In the movie “The Matrix”, humans are immersed in a virtual reality, their bodies suspended in liquid with electrodes implanted into their brains to give them simulated experiences. I used to think about stuff like this when I was a kid. My brother and I would argue about what you could actually prove, and what you could not. I used to say that he could not prove that he was not a brain suspended in liquid with electrodes attached. It was a big thrill for me to see this portrayed in a big Hollywood movie.
It begs the question of what is real, and what is not. Even without going to a Sci-Fi scenario, we experience a different reality than other animals. Dogs can hear very high frequency sounds that are beyond our perception. Bats and Dolphins navigate by echo location, and sharks can sense the electromagnetic fields around living creatures.

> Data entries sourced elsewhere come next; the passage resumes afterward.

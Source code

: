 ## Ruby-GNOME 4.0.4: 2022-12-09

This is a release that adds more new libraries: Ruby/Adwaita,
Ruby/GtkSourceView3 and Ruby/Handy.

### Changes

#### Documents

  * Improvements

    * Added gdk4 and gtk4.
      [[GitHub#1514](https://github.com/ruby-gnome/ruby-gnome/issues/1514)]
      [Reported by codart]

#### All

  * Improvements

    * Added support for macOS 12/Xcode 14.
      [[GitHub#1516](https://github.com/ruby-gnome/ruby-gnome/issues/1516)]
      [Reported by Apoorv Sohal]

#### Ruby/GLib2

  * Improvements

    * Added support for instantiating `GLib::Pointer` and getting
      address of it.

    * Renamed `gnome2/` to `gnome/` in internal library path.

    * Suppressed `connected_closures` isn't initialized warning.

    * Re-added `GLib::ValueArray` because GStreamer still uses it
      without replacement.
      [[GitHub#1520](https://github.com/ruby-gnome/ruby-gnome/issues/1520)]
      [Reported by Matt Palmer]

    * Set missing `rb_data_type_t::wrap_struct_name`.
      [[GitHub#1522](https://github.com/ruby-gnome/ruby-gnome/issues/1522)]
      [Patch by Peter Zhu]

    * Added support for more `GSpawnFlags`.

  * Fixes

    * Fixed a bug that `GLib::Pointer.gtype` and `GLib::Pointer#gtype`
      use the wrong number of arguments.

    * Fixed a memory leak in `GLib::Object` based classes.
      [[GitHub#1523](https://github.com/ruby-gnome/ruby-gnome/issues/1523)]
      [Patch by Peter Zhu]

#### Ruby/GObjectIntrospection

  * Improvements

Even within humans, do we all experience the same way? Do we all see red as the same color? People who are colorblind see colors differently that those who are not. There might be an objective reality out there, but we can only perceive it through our subjective experience. We are embedded within the fabric of the universe, and have our subjective way of experiencing it.

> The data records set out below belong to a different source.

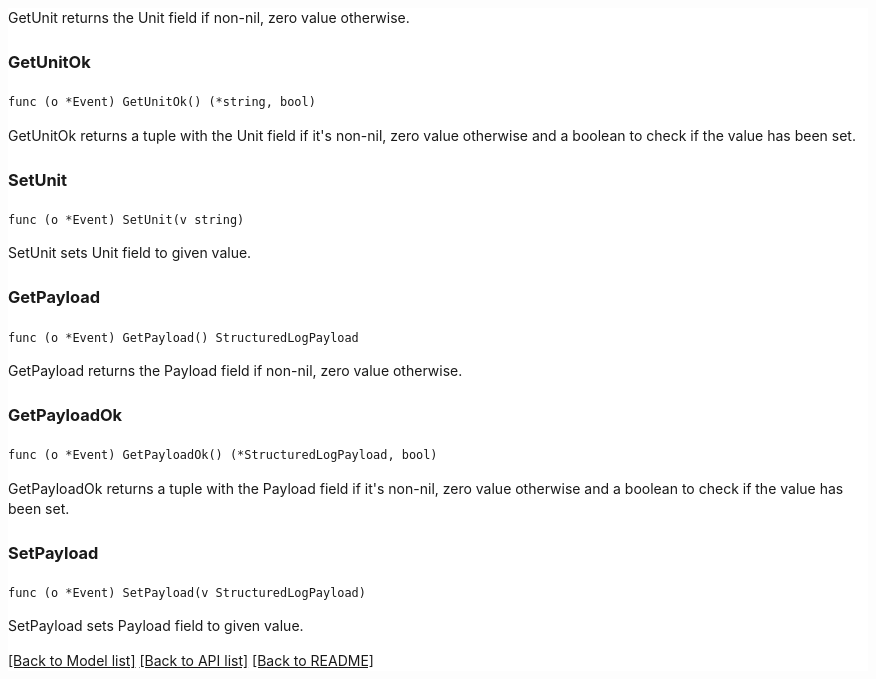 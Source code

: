 GetUnit returns the Unit field if non-nil, zero value otherwise.

### GetUnitOk

`func (o *Event) GetUnitOk() (*string, bool)`

GetUnitOk returns a tuple with the Unit field if it's non-nil, zero value otherwise
and a boolean to check if the value has been set.

### SetUnit

`func (o *Event) SetUnit(v string)`

SetUnit sets Unit field to given value.


### GetPayload

`func (o *Event) GetPayload() StructuredLogPayload`

GetPayload returns the Payload field if non-nil, zero value otherwise.

### GetPayloadOk

`func (o *Event) GetPayloadOk() (*StructuredLogPayload, bool)`

GetPayloadOk returns a tuple with the Payload field if it's non-nil, zero value otherwise
and a boolean to check if the value has been set.

### SetPayload

`func (o *Event) SetPayload(v StructuredLogPayload)`

SetPayload sets Payload field to given value.



[[Back to Model list]](../README.md#documentation-for-models) [[Back to API list]](../README.md#documentation-for-api-endpoints) [[Back to README]](../README.md)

Descartes said “Cogito Ergo Sum”, or “I think, therefore I am”. Descartes further defines thought as “what happens in me such that I am immediately conscious of it, insofar as I am conscious of it”. Given that definition, I think a better translation might be “I experience, therefore I am”. All experience is subjective. Descartes was very conscious of the limitations of the senses and how they don’t provide a complete picture of objective reality.
All experience is subjective. The fundamental experience of all beings is “self meets non-self”. While we clearly know what we mean by the self, when you try to find the boundary between self and non-self, it is very difficult to locate.

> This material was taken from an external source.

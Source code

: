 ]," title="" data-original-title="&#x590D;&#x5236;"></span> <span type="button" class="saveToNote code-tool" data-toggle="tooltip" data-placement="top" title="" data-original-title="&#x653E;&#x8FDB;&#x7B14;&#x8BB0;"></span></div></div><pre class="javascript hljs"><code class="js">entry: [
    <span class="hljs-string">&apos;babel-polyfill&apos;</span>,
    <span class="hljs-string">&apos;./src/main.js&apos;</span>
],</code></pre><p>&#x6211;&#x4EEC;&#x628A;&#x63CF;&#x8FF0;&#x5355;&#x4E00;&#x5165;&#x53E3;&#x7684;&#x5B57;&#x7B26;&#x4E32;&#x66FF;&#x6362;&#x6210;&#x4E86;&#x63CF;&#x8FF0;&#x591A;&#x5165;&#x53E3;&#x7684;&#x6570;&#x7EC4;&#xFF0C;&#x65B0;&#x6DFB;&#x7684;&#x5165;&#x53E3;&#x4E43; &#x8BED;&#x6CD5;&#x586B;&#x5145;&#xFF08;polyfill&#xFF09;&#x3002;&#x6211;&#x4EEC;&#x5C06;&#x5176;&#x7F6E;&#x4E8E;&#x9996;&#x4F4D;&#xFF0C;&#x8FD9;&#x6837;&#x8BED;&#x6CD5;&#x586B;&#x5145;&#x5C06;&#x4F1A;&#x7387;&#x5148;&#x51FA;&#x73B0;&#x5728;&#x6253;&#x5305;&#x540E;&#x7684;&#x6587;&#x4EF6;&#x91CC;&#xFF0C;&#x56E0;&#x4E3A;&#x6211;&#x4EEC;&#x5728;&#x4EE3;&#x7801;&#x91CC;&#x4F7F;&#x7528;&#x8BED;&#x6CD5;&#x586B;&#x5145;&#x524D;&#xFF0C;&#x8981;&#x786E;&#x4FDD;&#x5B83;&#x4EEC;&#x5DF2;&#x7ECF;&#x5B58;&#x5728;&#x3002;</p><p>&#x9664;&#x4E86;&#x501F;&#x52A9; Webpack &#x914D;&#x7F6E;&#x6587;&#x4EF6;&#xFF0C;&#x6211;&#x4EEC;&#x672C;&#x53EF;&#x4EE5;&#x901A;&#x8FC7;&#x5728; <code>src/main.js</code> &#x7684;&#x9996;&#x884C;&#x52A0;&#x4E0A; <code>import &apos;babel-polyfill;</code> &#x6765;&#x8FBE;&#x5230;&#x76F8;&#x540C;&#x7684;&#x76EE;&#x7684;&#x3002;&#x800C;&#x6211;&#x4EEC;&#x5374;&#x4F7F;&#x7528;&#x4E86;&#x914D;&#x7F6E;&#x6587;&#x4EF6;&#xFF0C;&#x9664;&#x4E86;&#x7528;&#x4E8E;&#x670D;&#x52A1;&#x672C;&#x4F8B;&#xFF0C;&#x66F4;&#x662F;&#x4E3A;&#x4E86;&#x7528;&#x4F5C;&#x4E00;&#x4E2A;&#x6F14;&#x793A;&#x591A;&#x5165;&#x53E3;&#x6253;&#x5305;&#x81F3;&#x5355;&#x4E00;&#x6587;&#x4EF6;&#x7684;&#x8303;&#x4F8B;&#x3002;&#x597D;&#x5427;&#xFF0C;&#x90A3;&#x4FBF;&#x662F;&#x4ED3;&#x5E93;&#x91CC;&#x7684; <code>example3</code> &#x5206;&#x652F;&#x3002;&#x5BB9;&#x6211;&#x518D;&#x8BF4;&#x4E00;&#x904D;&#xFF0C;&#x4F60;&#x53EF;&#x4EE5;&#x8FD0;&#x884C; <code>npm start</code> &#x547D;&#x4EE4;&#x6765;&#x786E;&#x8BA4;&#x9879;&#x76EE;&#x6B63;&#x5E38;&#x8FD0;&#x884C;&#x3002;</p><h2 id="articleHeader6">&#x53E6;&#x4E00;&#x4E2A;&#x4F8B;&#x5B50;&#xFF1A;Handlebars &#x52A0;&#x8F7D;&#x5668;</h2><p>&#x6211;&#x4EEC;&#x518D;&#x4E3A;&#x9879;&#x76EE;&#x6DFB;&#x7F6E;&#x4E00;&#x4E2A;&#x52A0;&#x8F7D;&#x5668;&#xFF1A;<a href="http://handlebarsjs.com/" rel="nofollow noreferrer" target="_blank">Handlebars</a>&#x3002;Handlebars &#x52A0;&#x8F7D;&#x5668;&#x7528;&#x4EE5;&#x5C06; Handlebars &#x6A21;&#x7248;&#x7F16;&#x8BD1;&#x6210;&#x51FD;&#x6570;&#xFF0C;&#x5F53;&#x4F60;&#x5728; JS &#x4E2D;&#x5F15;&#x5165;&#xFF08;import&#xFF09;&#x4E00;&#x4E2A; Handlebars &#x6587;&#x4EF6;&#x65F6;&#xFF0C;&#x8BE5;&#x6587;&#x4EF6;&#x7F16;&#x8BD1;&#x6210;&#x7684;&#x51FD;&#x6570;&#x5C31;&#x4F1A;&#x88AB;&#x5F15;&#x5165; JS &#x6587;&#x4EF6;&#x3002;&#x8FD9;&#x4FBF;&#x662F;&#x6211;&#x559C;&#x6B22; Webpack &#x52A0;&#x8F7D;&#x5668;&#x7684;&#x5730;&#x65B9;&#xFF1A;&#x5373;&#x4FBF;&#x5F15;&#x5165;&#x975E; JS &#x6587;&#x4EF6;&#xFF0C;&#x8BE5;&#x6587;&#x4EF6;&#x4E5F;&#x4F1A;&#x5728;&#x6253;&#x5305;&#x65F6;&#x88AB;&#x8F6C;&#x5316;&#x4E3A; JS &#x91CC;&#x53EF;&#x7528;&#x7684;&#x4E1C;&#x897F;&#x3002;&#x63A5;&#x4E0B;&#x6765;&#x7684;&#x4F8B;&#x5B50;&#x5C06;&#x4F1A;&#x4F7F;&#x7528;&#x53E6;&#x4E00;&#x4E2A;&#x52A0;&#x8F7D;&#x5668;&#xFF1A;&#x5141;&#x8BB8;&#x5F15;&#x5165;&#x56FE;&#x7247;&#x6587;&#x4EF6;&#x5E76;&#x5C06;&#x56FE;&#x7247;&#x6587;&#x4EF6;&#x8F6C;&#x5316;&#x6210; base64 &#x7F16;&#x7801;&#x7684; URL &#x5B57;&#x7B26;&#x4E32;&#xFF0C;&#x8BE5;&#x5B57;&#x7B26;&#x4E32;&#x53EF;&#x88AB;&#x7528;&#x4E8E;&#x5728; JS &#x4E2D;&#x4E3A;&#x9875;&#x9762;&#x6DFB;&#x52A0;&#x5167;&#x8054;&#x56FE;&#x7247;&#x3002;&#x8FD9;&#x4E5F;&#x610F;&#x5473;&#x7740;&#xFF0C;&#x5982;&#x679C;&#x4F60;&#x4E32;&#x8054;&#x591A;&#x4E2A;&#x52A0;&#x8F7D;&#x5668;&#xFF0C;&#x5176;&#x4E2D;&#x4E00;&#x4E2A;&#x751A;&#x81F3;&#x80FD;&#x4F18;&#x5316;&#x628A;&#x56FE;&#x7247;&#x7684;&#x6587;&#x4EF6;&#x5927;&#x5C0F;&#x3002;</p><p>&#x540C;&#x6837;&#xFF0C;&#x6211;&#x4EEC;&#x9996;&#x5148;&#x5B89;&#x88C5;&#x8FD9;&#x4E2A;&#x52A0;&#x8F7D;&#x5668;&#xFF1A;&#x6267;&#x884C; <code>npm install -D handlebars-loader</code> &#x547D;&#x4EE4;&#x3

Let’s say you take the obvious definition and define your self as the body. Then realize that this body is breathing, which means it is taking in air and absorbing the oxygen, and breathing out air with unwanted carbon dioxide. When exactly does the oxygen become part of the body, and when does the carbon dioxide stop being part of the body? The bacteria in our gut can be beneficial for digestion, or it can give us food poisoning; are both part of the body? Our bodies are constantly shedding cells and building new ones. Our blood seems to be part of the body, but if a Doctor takes blood sample, the blood cells will remain alive; are they still part of the body? I know of no clear boundary between the body and the rest of the universe.
We could also define the self as the Soul, that spiritual essence that is said to dwell within us. But we cannot experience the Soul with any of our 5 senses. The concept of self, while eminently useful, cannot be unambiguously defined.
Our experience is that of being embedded within the fabric of the universe. We cannot separate ourselves out from the rest of the universe. Etymologically, the word Universe comes from two Latin words: “Unus” which means “one” and “Vorsum”, which means “something rotated, rolled, changed”. Thus the word Universe means “Everything rolled into one”. In a very real and scientific way, we are one with the universe since we cannot separate our selves from it, or even define the boundaries of the self.
Tantric Yoga philosophy says our existence is Triadic: We are separate beings with our own subjective experiences that no one else shares. Yet we have so much in common with other beings, that there is some agreement and common perception of “what is out there”. And we are all inseparably part of the fabric of the universe.
This Triadic perspective is expressed the Shakta Tantra tradition as “I’m not you. I’m something like you. I’m nothing but you”. This approach is deep and profound, as well as eminently practical.
As an example of how practical this Triadic approach is, consider that much of our existence involves interacting with our fellow human beings. Let’s take an example of going to buy a new or used car, and dealing with a salesman who you have just met. You know that this salesman is a fellow human being, and is probably a lot like you. You also know that he is a separate being with his own interests in selling you a car – his paycheck probably depends on his commissions. And he is also part of the fabric of the community in which you live (which is embedded within the larger universe). If the salesman is a good one, he will also be aware of these three levels in how he relates to you. He will be aware that you want to get a good car for the lowest possible price. He will also know that you share common qualities of being human, possibly including being uncomfortable in dealing with the price negotiation. And you are a customer within the community, and how he deals with you will potentially affect where you take your car for service, and if you would recommend this salesman/dealership to friends. You might even be inclined to buy you next car there years later if you have a good experience.
Omitting any one of the three perspectives could lead to problems. If you “forget” that your salesman has his own interests, you may end of paying more than you have to. If you “forget” that your salesman is also part of the community, then you could end up alienating him and even the dealership, and causing “tears” within the fabric of the community; imagine later meeting this salesman at a party and how you would feel. If you “remember” how much you are like this person, the transaction will likely go more smoothly; he’s likely to be more cooperative, and try to come to terms in a mutually satisfying way. Of course the matter of choice applies here too: if you sense that the salesman cannot meet you in a satisfactory way, you can choose another salesperson, or another dealership. In any case, embracing our triadic reality can help us nurture our choices, which helps us keep our integrity and happiness, whatever the external results.